모든 루브릭이 동등하게 가르치지는 않는다: RLVR을 위한 정책 인식 루브릭 보상

초록

검증 가능한 보상을 이용한 강화 학습은 정답 여부를 자동으로 확인할 수 있는 경우 사후 학습을 매우 효과적으로 만든다. 그러나 많은 중요한 모델 동작은 여러 질적 기준을 동시에 충족해야 한다. 루브릭 기반 보상은 프롬프트별 기준을 평가하고 이를 스칼라 보상으로 집계함으로써 이러한 상황을 처리한다. 그러나 표준적인 정적 집계 방식은 사람이 할당한 기준의 중요도를 현재 최적화 신호로서의 유용성과 혼동한다. 본 연구는 이러한 가정이 루브릭 강화 학습에서 무너짐을 보인다. 많은 중요한 기준은 이미 포화되었거나 현재 도달 불가능한 반면, 롤아웃을 구별하는 기준이 반드시 사람 가중치가 가장 큰 기준은 아니다. 우리는 POW3R을 제안한다. 이는 정책 인식 루브릭 보상 프레임워크로, 루브릭 목표로서 사람 가중치와 범주 균형을 유지하면서 학습 중 기준 수준 보상 가중치를 적응적으로 조정한다. POW3R은 롤아웃 수준 대비를 활용하여 현재 정책의 출력을 구분하는 기준을 강조함으로써, 기본 평가 대상을 변경하지 않고 GRPO 보상을 더 유용한 정보로 만든다. 다중 모드 및 텍스트 전용 설정을 포괄하는 두 데이터셋에 대한 세 가지 기본 정책 실험에서, POW3R은 30개 중 24개의 기본 정책/지표 비교에서 승리했다. 이는 기본 GRPO에 루브릭 보상을 적용한 방식보다 평균 루브릭 보상과 엄격한 완료(각 프롬프트의 응답이 요구된 모든 루브릭 기준을 충족하는 비율) 모두를 개선했으며, 동일한 평탄화에 도달하는 데 2.5~4배 적은 학습 단계가 소요되었다. 따라서 루브릭 보상은 최종 답변에서 중요해야 할 것과 현재 정책을 가르칠 수 있는 것을 구별해야 한다.

English

Reinforcement learning with verifiable rewards has made post-training highly effective when correctness can be checked automatically.
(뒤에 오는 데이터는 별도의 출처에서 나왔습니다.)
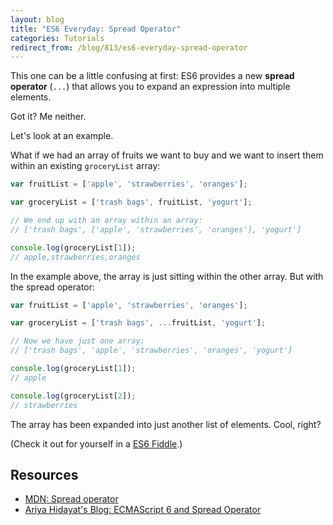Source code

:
 ```yaml
---
layout: blog
title: "ES6 Everyday: Spread Operator"
categories: Tutorials
redirect_from: /blog/813/es6-everyday-spread-operator
---
```


This one can be a little confusing at first: ES6 provides a new **spread operator** (`...`) that allows you to expand an expression into multiple elements.

Got it? Me neither.

Let's look at an example.

What if we had an array of fruits we want to buy and we want to insert them within an existing `groceryList` array:

```javascript
var fruitList = ['apple', 'strawberries', 'oranges'];

var groceryList = ['trash bags', fruitList, 'yogurt'];

// We end up with an array within an array:
// ['trash bags', ['apple', 'strawberries', 'oranges'], 'yogurt']

console.log(groceryList[1]);
// apple,strawberries,oranges
```

In the example above, the array is just sitting within the other array. But with the spread operator:

```javascript
var fruitList = ['apple', 'strawberries', 'oranges'];

var groceryList = ['trash bags', ...fruitList, 'yogurt'];

// Now we have just one array:
// ['trash bags', 'apple', 'strawberries', 'oranges', 'yogurt']

console.log(groceryList[1]);
// apple

console.log(groceryList[2]);
// strawberries
```

The array has been expanded into just another list of elements. Cool, right?

(Check it out for yourself in a [ES6 Fiddle](http://www.es6fiddle.net/i8ixnd0d/).)

## Resources

- [MDN: Spread operator](https://developer.mozilla.org/en-US/docs/Web/JavaScript/Reference/Operators/Spread_operator)
- [Ariya Hidayat's Blog: ECMAScript 6 and Spread Operator](http://ariya.ofilabs.com/2013/03/es6-and-spread-operator.html)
However, many important model behaviors require satisfying several qualitative criteria at once. Rubric-based rewards address this setting by grading prompt-specific criteria and aggregating them into a scalar reward. Yet standard static aggregations conflate a criterion's human-assigned importance with its current usefulness as an optimization signal. We show that this assumption breaks down in rubric RL: many important criteria are already saturated or currently unreachable, while criteria that distinguish rollouts are not necessarily those with the largest human weights. We introduce POW3R, a policy-aware rubric reward framework that preserves human weights and category balance as the rubric objective while adapting criterion-level reward weights during training. POW3R uses rollout-level contrast to emphasize criteria that currently separate the policy's outputs, making the GRPO reward more informative without changing the underlying evaluation target. Across three base policies on two datasets spanning multimodal and text-only settings, POW3R wins 24 of 30 base-policy/metric comparisons, improving both mean rubric reward and strict completion (the fraction of prompts whose response satisfies every required rubric criterion) over vanilla GRPO with rubric rewards, and reaches the same plateau in 2.5--4times fewer training steps. Rubric rewards should therefore distinguish what should matter in the final answer from what can teach the current policy.